Con il docente di economia politica che insegna alla Statale di Milano si torna sul solco della tradizione. Archiviato il triennio modernista del politologo che insegna alla facoltà di Scienze Politiche a Bologna. Simili, nuovo vicedirettore: "Parlare di Shoah con una graphic novel può non essere piaciuto alla generazione più vicina agli anni della fondazione della rivista".
Tra chi lo fa c’è il politologo Gianfranco Pasquino, firma storica del bimestrale, che dice di essere “molto contento. Michele Salvati è un eccellente studioso che ha il senso della politica e del dibattito colto, oltre che nutrire profondo rispetto per le opinioni che non condivide.

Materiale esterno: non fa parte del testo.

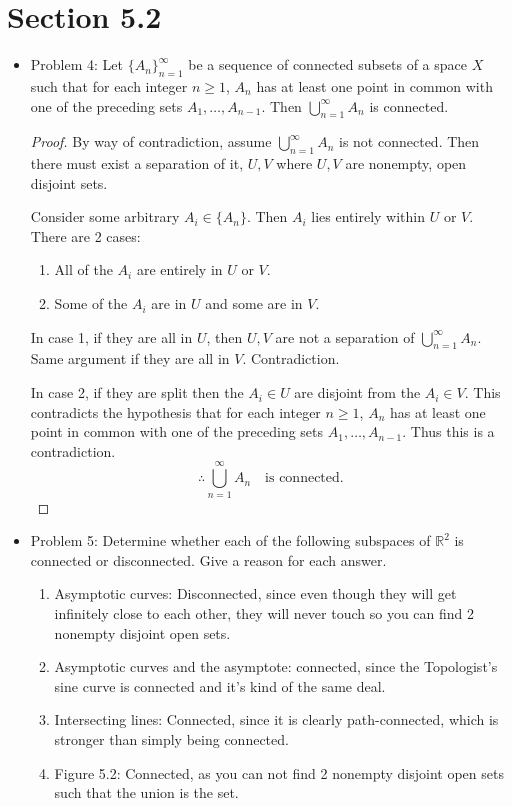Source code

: \documentclass[hidelinks,12pt]{article}
\theoremstyle{definition}
\renewcommand{\skip}{\par\null\par}
\newcommand{\R}{\mathbb{R}}
\begin{document}
\section{Section 5.2}
\begin{itemize}
    \item Problem 4: Let $\{A_n\}_{n=1}^\infty$ be a sequence of connected subsets of a space $X$ such that for each integer $n\geq1$, $A_n$ has at least one point in common with one of the preceding sets $A_1,\dots,A_{n-1}$. Then $\bigcup_{n=1}^{\infty}A_n$ is connected.\begin{proof}By way of contradiction, assume $\bigcup_{n=1}^{\infty}A_n$ is not connected. Then there must exist a separation of it, $U,V$ where $U,V$ are nonempty, open disjoint sets.\skip Consider some arbitrary $A_i\in\{A_n\}$. Then $A_i$ lies entirely within $U$ or $V$. There are 2 cases:\begin{enumerate}
        \item All of the $A_i$ are entirely in $U$ or $V$.
        \item Some of the $A_i$ are in $U$ and some are in $V$.
    \end{enumerate}
    In case 1, if they are all in $U$, then $U,V$ are not a separation of $\bigcup_{n=1}^{\infty}A_n$. Same argument if they are all in $V$. Contradiction.\skip In case 2, if they are split then the $A_i\in U$ are disjoint from the $A_i\in V$. This contradicts the hypothesis that for each integer $n\geq1$, $A_n$ has at least one point in common with one of the preceding sets $A_1,\dots,A_{n-1}$. Thus this is a contradiction. $$\therefore\bigcup_{n=1}^{\infty}A_n\quad\text{is connected.}$$
    \end{proof}
    \item Problem 5: Determine whether each of the following subspaces of $\R^2$ is connected or disconnected. Give a reason for each answer.\begin{enumerate}[label=(\alph*)]
        \item Asymptotic curves: Disconnected, since even though they will get infinitely close to each other, they will never touch so you can find 2 nonempty disjoint open sets.
        \item Asymptotic curves and the asymptote: connected, since the Topologist's sine curve is connected and it's kind of the same deal.
        \item Intersecting lines: Connected, since it is clearly path-connected, which is stronger than simply being connected.
        \item Figure 5.2: Connected, as you can not find 2 nonempty disjoint open sets such that the union is the set.

\end{enumerate}
\end{itemize}
\end{document}
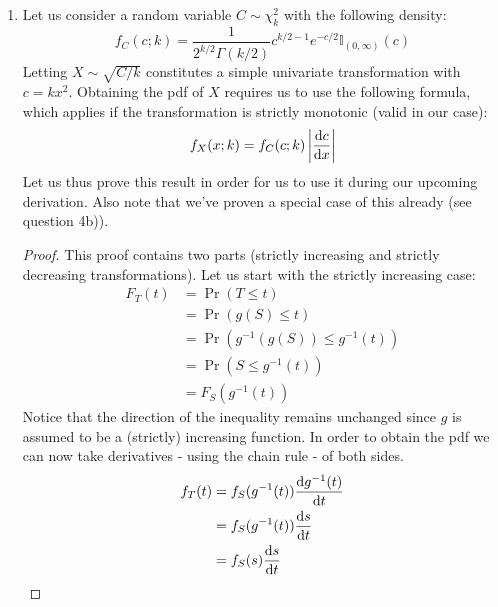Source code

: \documentclass[12pt]{article}
\begin{document}
\begin{enumerate}
\begin{enumerate}[label=(\roman*)]
\item
Let us consider a random variable $C \sim \chi_k^{2} $ with the following density:
\begin{equation*}
f_C(c;k) = \frac{1}{2^{k/2} \Gamma(k/2)} c^{k/2-1}e^{-c/2} \mathbb{I}_{(0,\infty)}(c)
\end{equation*}
Letting $X \sim \sqrt{C/k}$ constitutes a simple univariate transformation with $c = kx^{2}$. Obtaining the pdf of $X$ requires us to use the following formula, which applies if the transformation is strictly monotonic (valid in our case):
\begin{equation*}
f_X(x;k) = f_C(c;k) \left| \frac{\mathop{}\!\mathrm{d} c}{\mathop{}\!\mathrm{d} x} \right|
\end{equation*}
Let us thus prove this result in order for us to use it during our upcoming derivation. Also note that we've proven a special case of this already (see question 4b)).
\begin{proof}
This proof contains two parts (strictly increasing and strictly decreasing transformations). Let us start with the strictly increasing case:
\begin{align*}
F_T(t) &= \Pr(T \leq t) \\
&= \Pr(g(S) \leq t) \\
&= \Pr(g^{-1}(g(S)) \leq g^{-1}(t)) \\
&= \Pr(S \leq g^{-1}(t)) \\
&= F_S(g^{-1}(t))
\end{align*}
Notice that the direction of the inequality remains unchanged since $g$ is assumed to be a (strictly) increasing function. In order to obtain the pdf we can now take derivatives - using the chain rule - of both sides.
\begin{align*}
f_T(t) &= f_S(g^{-1}(t)) \frac{\mathop{}\!\mathrm{d} g^{-1}(t)}{\mathop{}\!\mathrm{d} t} \\
&= f_S(g^{-1}(t)) \frac{\mathop{}\!\mathrm{d} s}{\mathop{}\!\mathrm{d} t} \\
&= f_S(s) \frac{\mathop{}\!\mathrm{d} s}{\mathop{}\!\mathrm{d} t}
\end{align*}

\end{proof}
\end{enumerate}
\end{enumerate}
\end{document}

Sono certo che saprà riportare la rivista a quel livello sfuggito agli ultimi tre anni anni di direzione”. Grandi speranze con vene polemiche, dunque, condivise anche da altre voci dell’assemblea dei soci che sembrano non aver apprezzato fino in fondo la guida di Ignazi, secondo alcuni in difetto di idee e di profondità dei contenuti.

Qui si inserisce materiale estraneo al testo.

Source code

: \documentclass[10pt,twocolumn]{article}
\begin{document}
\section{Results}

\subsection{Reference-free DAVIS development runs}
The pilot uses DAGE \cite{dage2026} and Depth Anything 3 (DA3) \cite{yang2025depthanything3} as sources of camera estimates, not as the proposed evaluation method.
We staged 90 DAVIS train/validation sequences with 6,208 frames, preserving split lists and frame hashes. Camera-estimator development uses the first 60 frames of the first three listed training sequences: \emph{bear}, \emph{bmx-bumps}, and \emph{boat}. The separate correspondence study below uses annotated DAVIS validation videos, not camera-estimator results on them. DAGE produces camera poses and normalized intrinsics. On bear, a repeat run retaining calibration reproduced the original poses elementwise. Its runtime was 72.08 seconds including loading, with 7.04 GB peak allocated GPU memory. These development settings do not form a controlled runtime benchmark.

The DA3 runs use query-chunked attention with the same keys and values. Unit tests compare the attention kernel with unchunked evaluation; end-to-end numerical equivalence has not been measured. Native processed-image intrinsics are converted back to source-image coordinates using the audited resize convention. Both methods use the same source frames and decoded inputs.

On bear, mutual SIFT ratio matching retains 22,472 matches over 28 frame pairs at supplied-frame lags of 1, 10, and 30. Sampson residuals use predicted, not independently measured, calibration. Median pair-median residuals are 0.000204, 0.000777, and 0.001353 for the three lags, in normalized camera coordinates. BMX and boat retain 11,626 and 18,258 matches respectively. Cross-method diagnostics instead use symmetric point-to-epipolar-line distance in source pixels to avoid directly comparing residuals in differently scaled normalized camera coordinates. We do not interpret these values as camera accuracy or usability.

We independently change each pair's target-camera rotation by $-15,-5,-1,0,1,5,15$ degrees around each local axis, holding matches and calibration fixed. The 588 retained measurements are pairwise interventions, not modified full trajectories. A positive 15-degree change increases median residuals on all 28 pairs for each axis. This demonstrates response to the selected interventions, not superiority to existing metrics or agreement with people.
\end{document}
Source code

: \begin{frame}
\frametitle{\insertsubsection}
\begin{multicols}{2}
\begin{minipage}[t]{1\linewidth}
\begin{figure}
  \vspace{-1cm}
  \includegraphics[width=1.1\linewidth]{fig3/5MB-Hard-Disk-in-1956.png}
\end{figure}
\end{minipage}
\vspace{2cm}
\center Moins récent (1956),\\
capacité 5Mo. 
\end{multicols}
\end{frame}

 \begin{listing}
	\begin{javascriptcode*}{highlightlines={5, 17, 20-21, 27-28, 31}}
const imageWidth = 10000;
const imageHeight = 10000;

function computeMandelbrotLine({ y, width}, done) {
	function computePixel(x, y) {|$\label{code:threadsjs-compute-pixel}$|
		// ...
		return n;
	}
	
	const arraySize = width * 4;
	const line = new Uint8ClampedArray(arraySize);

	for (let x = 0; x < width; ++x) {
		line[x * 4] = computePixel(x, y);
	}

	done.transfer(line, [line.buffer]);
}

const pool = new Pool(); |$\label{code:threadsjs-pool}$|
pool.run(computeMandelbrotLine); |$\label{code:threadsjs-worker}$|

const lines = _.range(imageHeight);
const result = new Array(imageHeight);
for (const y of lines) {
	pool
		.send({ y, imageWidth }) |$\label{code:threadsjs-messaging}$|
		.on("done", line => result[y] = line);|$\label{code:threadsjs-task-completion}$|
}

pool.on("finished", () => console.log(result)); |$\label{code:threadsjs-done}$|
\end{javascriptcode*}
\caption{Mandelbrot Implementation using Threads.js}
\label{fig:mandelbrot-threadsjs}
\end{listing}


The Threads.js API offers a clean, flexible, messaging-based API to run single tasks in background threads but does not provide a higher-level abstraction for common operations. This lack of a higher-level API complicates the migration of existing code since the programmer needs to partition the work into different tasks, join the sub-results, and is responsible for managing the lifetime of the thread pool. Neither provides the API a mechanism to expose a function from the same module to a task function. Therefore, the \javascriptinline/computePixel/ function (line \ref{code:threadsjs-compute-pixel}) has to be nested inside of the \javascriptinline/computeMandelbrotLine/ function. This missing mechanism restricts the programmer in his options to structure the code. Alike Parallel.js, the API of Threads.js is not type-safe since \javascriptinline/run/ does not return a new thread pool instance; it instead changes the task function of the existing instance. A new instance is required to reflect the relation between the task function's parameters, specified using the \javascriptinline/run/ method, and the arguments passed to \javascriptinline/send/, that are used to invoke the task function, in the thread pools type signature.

Tra i motivi di critica, in parte pare che si sia trovato poco compattamento intorno alla scelta della nuova veste grafica della rivista, improntata ad articoli più brevi e all’inclusione di aree tematiche che, accanto a quelle storiche basate più su tradizione europeista, democrazia dell’alternanza e bipolarismo, hanno incluso società, costume, satira e creazione artistica. Da parte del precedente comitato di direzione – del quale si confermano in quello attuale, oltre allo stesso Ignazi, anche Bruno Simili, che passa da redattore capo a vicedirettore, Roberto Escobar e Loredana Sciolla – si dice che l’obiettivo era e rimane quello di “svecchiare” il bimestrale ed esplorare settori considerati forse più pop per capirne motivazioni e linee di evoluzione della cultura contemporanea.

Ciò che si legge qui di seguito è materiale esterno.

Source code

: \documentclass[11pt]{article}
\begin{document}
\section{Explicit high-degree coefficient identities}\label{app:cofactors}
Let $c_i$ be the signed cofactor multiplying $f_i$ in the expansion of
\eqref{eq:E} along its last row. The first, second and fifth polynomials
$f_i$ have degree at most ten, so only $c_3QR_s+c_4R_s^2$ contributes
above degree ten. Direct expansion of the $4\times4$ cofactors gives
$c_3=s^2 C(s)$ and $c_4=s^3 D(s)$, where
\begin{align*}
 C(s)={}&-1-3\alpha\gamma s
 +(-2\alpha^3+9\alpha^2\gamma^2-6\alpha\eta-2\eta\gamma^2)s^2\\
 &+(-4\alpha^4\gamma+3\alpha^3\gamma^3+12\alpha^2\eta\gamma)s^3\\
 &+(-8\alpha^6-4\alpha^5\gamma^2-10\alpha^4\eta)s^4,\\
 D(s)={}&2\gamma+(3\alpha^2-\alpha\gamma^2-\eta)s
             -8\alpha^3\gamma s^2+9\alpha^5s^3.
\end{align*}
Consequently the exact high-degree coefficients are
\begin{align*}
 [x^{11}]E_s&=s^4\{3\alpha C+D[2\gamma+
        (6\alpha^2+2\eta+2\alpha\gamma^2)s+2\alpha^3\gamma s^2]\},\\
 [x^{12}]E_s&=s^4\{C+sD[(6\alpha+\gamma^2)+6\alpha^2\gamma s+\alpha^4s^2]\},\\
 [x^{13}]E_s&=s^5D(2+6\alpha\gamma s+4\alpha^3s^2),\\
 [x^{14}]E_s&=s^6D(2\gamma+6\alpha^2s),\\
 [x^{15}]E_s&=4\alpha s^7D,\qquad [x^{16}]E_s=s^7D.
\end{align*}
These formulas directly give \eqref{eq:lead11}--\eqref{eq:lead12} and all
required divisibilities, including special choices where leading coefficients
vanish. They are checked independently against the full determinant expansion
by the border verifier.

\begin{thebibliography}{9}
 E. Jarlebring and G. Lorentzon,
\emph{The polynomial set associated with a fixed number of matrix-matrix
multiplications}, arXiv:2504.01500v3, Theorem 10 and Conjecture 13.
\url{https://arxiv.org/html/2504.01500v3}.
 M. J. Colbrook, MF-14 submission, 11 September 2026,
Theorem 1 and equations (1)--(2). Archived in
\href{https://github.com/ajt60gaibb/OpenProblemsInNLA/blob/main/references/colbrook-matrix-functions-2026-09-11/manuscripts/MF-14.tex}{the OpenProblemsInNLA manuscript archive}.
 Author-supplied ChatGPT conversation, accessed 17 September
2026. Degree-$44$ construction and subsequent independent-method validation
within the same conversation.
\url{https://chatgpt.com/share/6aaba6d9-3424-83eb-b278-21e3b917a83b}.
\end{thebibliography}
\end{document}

“Non si può accontentare tutti”, dichiara Ignazi a fronte delle critiche. “Tutte le voci dissonanti vanno ascoltate, ma la candidatura di Michele Salvati, che è persona che stimo, come tanti miei scritti confermano, non era in contrapposizione alla mia. Tanto che lo stesso Salvati mi ha offerto la direzione, ma essendo emerso in assemblea un orientamento diverso ho ritenuto di non accettare. Aggiungo che, quando mi sono insediato, per le innovazioni ho raccolto richieste che provenivano dall’associazione, proprietaria della testata. In tre anni, inoltre, il 50% degli autori non aveva mai scritto prima. Segno che si vuole dare voce a nuove leve della cultura italiana. Infine la distribuzione della rivista ha mantenuto i livelli precedenti, risultato soddisfacente considerando il periodo”.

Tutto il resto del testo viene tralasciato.